▶ TASK BRIEF
Look in the data below for the line that has "- bounded context는", then print exactly every line from there through the line that has "result of that.**", leaving pictures out.
[Start of section]
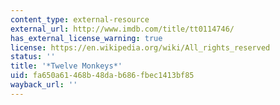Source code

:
```yaml
---
content_type: external-resource
external_url: http://www.imdb.com/title/tt0114746/
has_external_license_warning: true
license: https://en.wikipedia.org/wiki/All_rights_reserved
status: ''
title: '*Twelve Monkeys*'
uid: fa650a61-468b-48da-b686-fbec1413bf85
wayback_url: ''
---
```


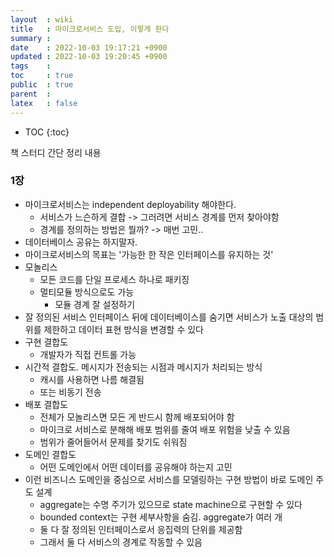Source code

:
 ```yaml
---
layout  : wiki
title   : 마이크로서비스 도입, 이렇게 한다
summary : 
date    : 2022-10-03 19:17:21 +0900
updated : 2022-10-03 19:20:45 +0900
tags    : 
toc     : true
public  : true
parent  : 
latex   : false
---
```

* TOC
{:toc}

책 스터디 간단 정리 내용

### 1장

- 마이크로서비스는 independent deployability 해야한다.
    - 서비스가 느슨하게 결합 -> 그러려면 서비스 경계를 먼저 찾아야함
    - 경계를 정의하는 방법은 뭘까? -> 매번 고민..
- 데이터베이스 공유는 하지말자.
- 마이크로서비스의 목표는 '가능한 한 작은 인터페이스를 유지하는 것'
- 모놀리스
    - 모든 코드를 단일 프로세스 하나로 패키징
    - 멀티모듈 방식으로도 가능
        - 모듈 경계 잘 설정하기
- 잘 정의된 서비스 인터페이스 뒤에 데이터베이스를 숨기면 서비스가 노출 대상의 범위를 제한하고 데이터 표현 방식을 변경할 수 있다
- 구현 결합도
    - 개발자가 직접 컨트롤 가능
- 시간적 결합도. 메시지가 전송되는 시점과 메시지가 처리되는 방식
    - 캐시를 사용하면 나름 해결됨
    - 또는 비동기 전송
- 배포 결합도
    - 전체가 모놀리스면 모든 게 반드시 함께 배포되어야 함
    - 마이크로 서비스로 분해해 배포 범위를 줄여 배포 위험을 낮출 수 있음
    - 범위가 줄어들어서 문제를 찾기도 쉬워짐
- 도메인 결합도
    - 어떤 도메인에서 어떤 데이터를 공유해야 하는지 고민
- 이런 비즈니스 도메인을 중심으로 서비스를 모델링하는 구현 방법이 바로 도메인 주도 설계
    - aggregate는 수명 주기가 있으므로 state machine으로 구현할 수 있다
    - bounded context는 구현 세부사항을 숨김. aggregate가 여러 개
    - 둘 다 잘 정의된 인터페이스로서 응집력의 단위를 제공함
    - 그래서 둘 다 서비스의 경계로 작동할 수 있음
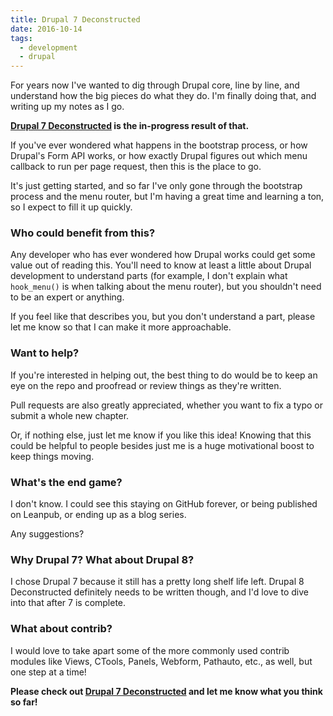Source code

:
 ```yaml
---
title: Drupal 7 Deconstructed
date: 2016-10-14
tags:
  - development
  - drupal
---
```


For years now I've wanted to dig through Drupal core, line by line, and understand how the big pieces do what they do. I'm finally doing that, and writing up my notes as I go.

**[Drupal 7 Deconstructed](https://github.com/mikecrittenden/drupal-7-deconstructed) is the in-progress result of that.**

If you've ever wondered what happens in the bootstrap process, or how Drupal's Form API works, or how exactly Drupal figures out which menu callback to run per page request, then this is the place to go.

It's just getting started, and so far I've only gone through the bootstrap process and the menu router, but I'm having a great time and learning a ton, so I expect to fill it up quickly.

### Who could benefit from this?

Any developer who has ever wondered how Drupal works could get some value out of reading this. You'll need to know at least a little about Drupal development to understand parts (for example, I don't explain what `hook_menu()` is when talking about the menu router), but you shouldn't need to be an expert or anything.

If you feel like that describes you, but you don't understand a part, please let me know so that I can make it more approachable.

### Want to help?

If you're interested in helping out, the best thing to do would be to keep an eye on the repo and proofread or review things as they're written.

Pull requests are also greatly appreciated, whether you want to fix a typo or submit a whole new chapter.

Or, if nothing else, just let me know if you like this idea! Knowing that this could be helpful to people besides just me is a huge motivational boost to keep things moving.

### What's the end game?

I don't know. I could see this staying on GitHub forever, or being published on Leanpub, or ending up as a blog series.

Any suggestions?

### Why Drupal 7? What about Drupal 8?

I chose Drupal 7 because it still has a pretty long shelf life left. Drupal 8 Deconstructed definitely needs to be written though, and I'd love to dive into that after 7 is complete.

### What about contrib?

I would love to take apart some of the more commonly used contrib modules like Views, CTools, Panels, Webform, Pathauto, etc., as well, but one step at a time!

**Please check out [Drupal 7 Deconstructed](https://github.com/mikecrittenden/drupal-7-deconstructed) and let me know what you think so far!**
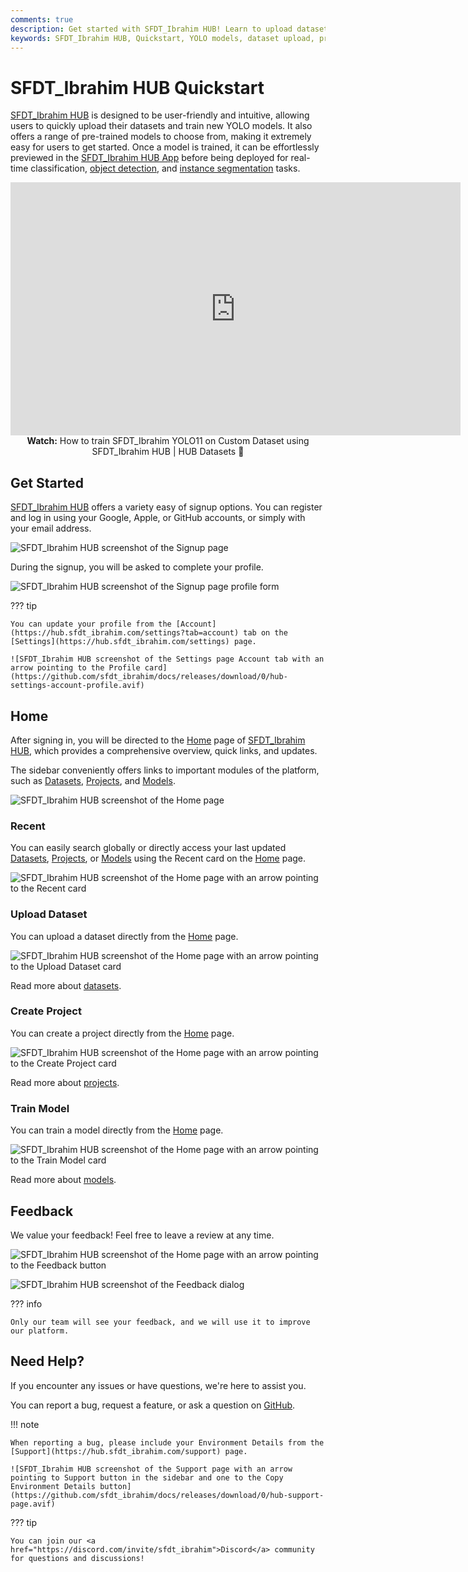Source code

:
 ```yaml
---
comments: true
description: Get started with SFDT_Ibrahim HUB! Learn to upload datasets, train YOLO models, and manage projects easily with our user-friendly platform.
keywords: SFDT_Ibrahim HUB, Quickstart, YOLO models, dataset upload, project management, train models, machine learning
---
```


# SFDT_Ibrahim HUB Quickstart

[SFDT_Ibrahim HUB](https://www.sfdt_ibrahim.com/hub) is designed to be user-friendly and intuitive, allowing users to quickly upload their datasets and train new YOLO models. It also offers a range of pre-trained models to choose from, making it extremely easy for users to get started. Once a model is trained, it can be effortlessly previewed in the [SFDT_Ibrahim HUB App](app/index.md) before being deployed for real-time classification, [object detection](https://www.sfdt_ibrahim.com/glossary/object-detection), and [instance segmentation](https://www.sfdt_ibrahim.com/glossary/instance-segmentation) tasks.

<p align="center">
  <iframe loading="lazy" width="720" height="405" src="https://www.youtube.com/embed/qE-dfbB5Sis"
    title="YouTube video player" frameborder="0"
    allow="accelerometer; autoplay; clipboard-write; encrypted-media; gyroscope; picture-in-picture; web-share"
    allowfullscreen>
  </iframe>
  <br>
  <strong>Watch:</strong> How to train SFDT_Ibrahim YOLO11 on Custom Dataset using SFDT_Ibrahim HUB | HUB Datasets 🚀
</p>

## Get Started

[SFDT_Ibrahim HUB](https://www.sfdt_ibrahim.com/hub) offers a variety easy of signup options. You can register and log in using your Google, Apple, or GitHub accounts, or simply with your email address.

![SFDT_Ibrahim HUB screenshot of the Signup page](https://github.com/sfdt_ibrahim/docs/releases/download/0/sfdt_ibrahim-hub-signup-page.avif)

During the signup, you will be asked to complete your profile.

![SFDT_Ibrahim HUB screenshot of the Signup page profile form](https://github.com/sfdt_ibrahim/docs/releases/download/0/sfdt_ibrahim-hub-signup-profile-form.avif)

??? tip

    You can update your profile from the [Account](https://hub.sfdt_ibrahim.com/settings?tab=account) tab on the [Settings](https://hub.sfdt_ibrahim.com/settings) page.

    ![SFDT_Ibrahim HUB screenshot of the Settings page Account tab with an arrow pointing to the Profile card](https://github.com/sfdt_ibrahim/docs/releases/download/0/hub-settings-account-profile.avif)

## Home

After signing in, you will be directed to the [Home](https://hub.sfdt_ibrahim.com/home) page of [SFDT_Ibrahim HUB](https://www.sfdt_ibrahim.com/hub), which provides a comprehensive overview, quick links, and updates.

The sidebar conveniently offers links to important modules of the platform, such as [Datasets](https://hub.sfdt_ibrahim.com/datasets), [Projects](https://hub.sfdt_ibrahim.com/projects), and [Models](https://hub.sfdt_ibrahim.com/models).

![SFDT_Ibrahim HUB screenshot of the Home page](https://github.com/sfdt_ibrahim/docs/releases/download/0/hub-home.avif)

### Recent

You can easily search globally or directly access your last updated [Datasets](https://hub.sfdt_ibrahim.com/datasets), [Projects](https://hub.sfdt_ibrahim.com/projects), or [Models](https://hub.sfdt_ibrahim.com/models) using the Recent card on the [Home](https://hub.sfdt_ibrahim.com/home) page.

![SFDT_Ibrahim HUB screenshot of the Home page with an arrow pointing to the Recent card](https://github.com/sfdt_ibrahim/docs/releases/download/0/hub-recent-card.avif)

### Upload Dataset

You can upload a dataset directly from the [Home](https://hub.sfdt_ibrahim.com/home) page.

![SFDT_Ibrahim HUB screenshot of the Home page with an arrow pointing to the Upload Dataset card](https://github.com/sfdt_ibrahim/docs/releases/download/0/sfdt_ibrahim-hub-upload-dataset-card.avif)

Read more about [datasets](https://docs.sfdt_ibrahim.com/hub/datasets/).

### Create Project

You can create a project directly from the [Home](https://hub.sfdt_ibrahim.com/home) page.

![SFDT_Ibrahim HUB screenshot of the Home page with an arrow pointing to the Create Project card](https://github.com/sfdt_ibrahim/docs/releases/download/0/hub-create-project-card.avif)

Read more about [projects](https://docs.sfdt_ibrahim.com/hub/projects/).

### Train Model

You can train a model directly from the [Home](https://hub.sfdt_ibrahim.com/home) page.

![SFDT_Ibrahim HUB screenshot of the Home page with an arrow pointing to the Train Model card](https://github.com/sfdt_ibrahim/docs/releases/download/0/sfdt_ibrahim-hub-train-model-card.avif)

Read more about [models](https://docs.sfdt_ibrahim.com/hub/models/).

## Feedback

We value your feedback! Feel free to leave a review at any time.

![SFDT_Ibrahim HUB screenshot of the Home page with an arrow pointing to the Feedback button](https://github.com/sfdt_ibrahim/docs/releases/download/0/hub-feedback-button.avif)

![SFDT_Ibrahim HUB screenshot of the Feedback dialog](https://github.com/sfdt_ibrahim/docs/releases/download/0/sfdt_ibrahim-hub-feedback-dialog.avif)

??? info

    Only our team will see your feedback, and we will use it to improve our platform.

## Need Help?

If you encounter any issues or have questions, we're here to assist you.

You can report a bug, request a feature, or ask a question on <a href="https://github.com/sfdt_ibrahim/hub/issues/new/choose">GitHub</a>.

!!! note

    When reporting a bug, please include your Environment Details from the [Support](https://hub.sfdt_ibrahim.com/support) page.

    ![SFDT_Ibrahim HUB screenshot of the Support page with an arrow pointing to Support button in the sidebar and one to the Copy Environment Details button](https://github.com/sfdt_ibrahim/docs/releases/download/0/hub-support-page.avif)

??? tip

    You can join our <a href="https://discord.com/invite/sfdt_ibrahim">Discord</a> community for questions and discussions!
[End of section]
▶ SOLUTION FOR THIS PROBLEM
    - bounded context는 구현 세부사항을 숨김. aggregate가 여러 개
    - 둘 다 잘 정의된 인터페이스로서 응집력의 단위를 제공함
    - 그래서 둘 다 서비스의 경계로 작동할 수 있음
Source code

:
 ```yaml
---
title: Drupal 7 Deconstructed
date: 2016-10-14
tags:
  - development
  - drupal
---
```


For years now I've wanted to dig through Drupal core, line by line, and understand how the big pieces do what they do. I'm finally doing that, and writing up my notes as I go.

**[Drupal 7 Deconstructed](https://github.com/mikecrittenden/drupal-7-deconstructed) is the in-progress result of that.**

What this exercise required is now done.